- Born: Eva O’Flaherty 31 March 1874 County Galway, Ireland
- Died: 17 April 1963 (aged 89)
- Known for: Activist, arts patron, milliner

= Eva O'Flaherty =

Irish nationalist, Parisienne model, patron of the arts and London milliner

Eva O'Flaherty (31 March 1874 – 17 April 1963) was an Irish nationalist, Parisienne model, patron of the arts and London milliner who founded a successful knitting industry on Achill Island.

== Early life==
O'Flaherty was born to Martin O'Flaherty and Mary Frances Barbara O'Gorman Lalor O'Gorman, strongly nationalist Catholics, in Caherlistrane's Lisdonagh House, County Galway.

Her father was involved in the John Mitchel Treason Felony trial in 1848, for the defence. Her mother was the daughter of Daniel O'Connell's colleague, Richard O'Gorman. Her uncle Richard was a Young Irelander and her granduncle was Purcell O'Gorman, O'Connell's 'second' for the 1815 duel with John D'Esterre, in which the latter was killed.

In her youth, O'Flaherty lived in Limerick but her secondary schooling was in Mount Anville Secondary School and Alexandra College. When she had finished school O'Flaherty went to Paris to study millinery. It was there she met and made friends with Constance Markievicz. She then opened a millinery shop in London.

==Nationalism and Achill==
In 1910 O'Flaherty moved to Achill where she opened St Colman’s Knitting Industries. These were based in Dooagh and provided local employment for women of the area for fifty years. She also was part of the founding of Scoil Acla, with Darrell Figgis, Colm O’Loughlainn, and Anita McMahon. Unlike other founders of Scoil Acla, O'Flaherty stayed living on the island the rest of her life. Figgis was leader of the Irish Volunteers in Achill in April 1916. She was connected to other well-known members of Ireland's nationalist movement. By 1914, O'Flaherty was a member of Cumann na mBan with Louise Gavan Duffy. During the Easter Rising she was part of the group known as "basket women" carrying messages through the city by bicycle. She remained friends with many of her nationalist acquaintances for the rest of her life.
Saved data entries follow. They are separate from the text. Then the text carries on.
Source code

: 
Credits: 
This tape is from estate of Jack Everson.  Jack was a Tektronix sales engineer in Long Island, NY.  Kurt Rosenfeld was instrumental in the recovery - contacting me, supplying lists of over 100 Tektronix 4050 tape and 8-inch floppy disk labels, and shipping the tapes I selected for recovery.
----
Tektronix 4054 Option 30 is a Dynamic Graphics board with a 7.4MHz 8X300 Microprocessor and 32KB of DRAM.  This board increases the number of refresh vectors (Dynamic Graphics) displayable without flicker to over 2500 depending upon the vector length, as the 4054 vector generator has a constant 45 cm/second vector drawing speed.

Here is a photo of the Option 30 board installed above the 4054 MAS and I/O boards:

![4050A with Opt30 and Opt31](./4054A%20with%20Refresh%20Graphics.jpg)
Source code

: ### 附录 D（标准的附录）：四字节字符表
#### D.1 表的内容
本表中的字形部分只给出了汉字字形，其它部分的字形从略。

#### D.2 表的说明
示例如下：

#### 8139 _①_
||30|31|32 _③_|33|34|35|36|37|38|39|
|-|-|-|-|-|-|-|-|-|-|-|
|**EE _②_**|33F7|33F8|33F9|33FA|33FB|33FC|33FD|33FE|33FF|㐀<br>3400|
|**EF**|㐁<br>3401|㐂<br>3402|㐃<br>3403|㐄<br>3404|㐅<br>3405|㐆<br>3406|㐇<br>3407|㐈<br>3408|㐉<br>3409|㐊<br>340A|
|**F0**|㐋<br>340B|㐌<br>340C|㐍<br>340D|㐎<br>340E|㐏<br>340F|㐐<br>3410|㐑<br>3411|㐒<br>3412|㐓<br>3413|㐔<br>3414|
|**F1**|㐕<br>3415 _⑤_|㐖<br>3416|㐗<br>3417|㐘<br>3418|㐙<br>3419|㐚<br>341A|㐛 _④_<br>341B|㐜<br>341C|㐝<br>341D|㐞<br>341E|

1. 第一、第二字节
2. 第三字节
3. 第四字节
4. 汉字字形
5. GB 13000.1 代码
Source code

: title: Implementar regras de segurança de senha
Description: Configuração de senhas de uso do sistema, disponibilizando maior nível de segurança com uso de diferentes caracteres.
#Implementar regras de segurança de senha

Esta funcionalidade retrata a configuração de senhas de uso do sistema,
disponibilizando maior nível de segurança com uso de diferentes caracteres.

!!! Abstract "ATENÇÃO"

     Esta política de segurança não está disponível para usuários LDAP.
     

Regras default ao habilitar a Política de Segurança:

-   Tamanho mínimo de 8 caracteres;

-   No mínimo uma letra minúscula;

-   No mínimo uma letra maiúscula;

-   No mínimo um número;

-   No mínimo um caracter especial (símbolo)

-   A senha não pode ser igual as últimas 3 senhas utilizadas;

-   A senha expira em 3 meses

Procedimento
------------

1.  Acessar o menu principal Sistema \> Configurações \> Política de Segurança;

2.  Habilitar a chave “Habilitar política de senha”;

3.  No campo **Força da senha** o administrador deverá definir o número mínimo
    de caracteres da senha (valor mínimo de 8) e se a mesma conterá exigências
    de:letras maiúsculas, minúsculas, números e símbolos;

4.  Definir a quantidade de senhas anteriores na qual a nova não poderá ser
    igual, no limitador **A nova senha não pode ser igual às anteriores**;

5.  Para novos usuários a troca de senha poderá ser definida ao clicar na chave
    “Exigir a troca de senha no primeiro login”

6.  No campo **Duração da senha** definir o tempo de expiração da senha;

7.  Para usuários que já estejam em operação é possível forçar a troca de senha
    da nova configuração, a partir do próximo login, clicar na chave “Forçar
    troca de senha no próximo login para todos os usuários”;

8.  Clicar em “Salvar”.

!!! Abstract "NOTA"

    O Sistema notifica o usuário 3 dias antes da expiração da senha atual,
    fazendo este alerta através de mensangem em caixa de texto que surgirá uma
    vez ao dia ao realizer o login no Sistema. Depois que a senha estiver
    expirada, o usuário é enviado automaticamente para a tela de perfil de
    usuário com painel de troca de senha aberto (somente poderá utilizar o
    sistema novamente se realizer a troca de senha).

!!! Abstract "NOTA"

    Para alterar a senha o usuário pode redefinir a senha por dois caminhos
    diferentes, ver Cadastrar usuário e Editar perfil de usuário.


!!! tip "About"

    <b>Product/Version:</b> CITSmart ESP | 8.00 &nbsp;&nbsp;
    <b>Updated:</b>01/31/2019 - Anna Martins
After the rising O'Flaherty returned to Achill. Her life in Paris and London, where for a time she had had a millinery shop, meant she had made a significant number of connections in artistic circles. As a result, people like the artists Paul Henry and Marie Howet and the writers Heinrich Böll and Graham Greene would visit her often.

O'Flaherty died on 17 April 1963 aged 89. President Éamon de Valera sent Senator Mark Killilea to give the oration. She was buried in Donaghpatrick graveyard, her coffin draped with a tricolour and given military honours. Her biography was written in 2012 by Mary J. Murphy. A portrait of O'Flaherty created in 1947 Derek Hill is part of the Hugh Lane collection.